### Work to complete
Looking at the listing below, retype exactly the lines starting at the one containing "Now all you" and ending at the one containing "Web 2.0 introduced", both included, and nothing else.

### Data for this exercise
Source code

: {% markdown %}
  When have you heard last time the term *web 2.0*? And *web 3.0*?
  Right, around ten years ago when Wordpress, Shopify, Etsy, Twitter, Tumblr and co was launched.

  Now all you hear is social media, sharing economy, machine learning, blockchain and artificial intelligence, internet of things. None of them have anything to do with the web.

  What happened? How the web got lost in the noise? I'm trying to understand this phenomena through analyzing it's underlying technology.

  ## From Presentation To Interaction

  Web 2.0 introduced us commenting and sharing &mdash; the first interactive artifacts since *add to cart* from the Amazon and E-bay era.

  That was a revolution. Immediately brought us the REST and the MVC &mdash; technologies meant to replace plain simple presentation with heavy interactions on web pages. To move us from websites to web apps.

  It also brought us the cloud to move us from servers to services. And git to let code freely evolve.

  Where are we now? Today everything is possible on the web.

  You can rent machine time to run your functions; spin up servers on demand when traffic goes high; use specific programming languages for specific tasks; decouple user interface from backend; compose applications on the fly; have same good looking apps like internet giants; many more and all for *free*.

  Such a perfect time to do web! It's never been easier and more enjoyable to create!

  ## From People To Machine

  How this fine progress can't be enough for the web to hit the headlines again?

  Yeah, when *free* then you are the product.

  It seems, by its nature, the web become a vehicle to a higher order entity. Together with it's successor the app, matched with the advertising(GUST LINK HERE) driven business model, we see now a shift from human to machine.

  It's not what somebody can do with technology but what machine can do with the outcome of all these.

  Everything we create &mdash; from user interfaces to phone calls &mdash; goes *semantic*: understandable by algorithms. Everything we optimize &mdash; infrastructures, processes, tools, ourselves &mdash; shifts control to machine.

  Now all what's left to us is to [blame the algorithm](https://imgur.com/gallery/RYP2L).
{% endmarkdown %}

### Finished exercise
  Now all you hear is social media, sharing economy, machine learning, blockchain and artificial intelligence, internet of things. None of them have anything to do with the web.

  What happened? How the web got lost in the noise? I'm trying to understand this phenomena through analyzing it's underlying technology.

  ## From Presentation To Interaction

  Web 2.0 introduced us commenting and sharing &mdash; the first interactive artifacts since *add to cart* from the Amazon and E-bay era.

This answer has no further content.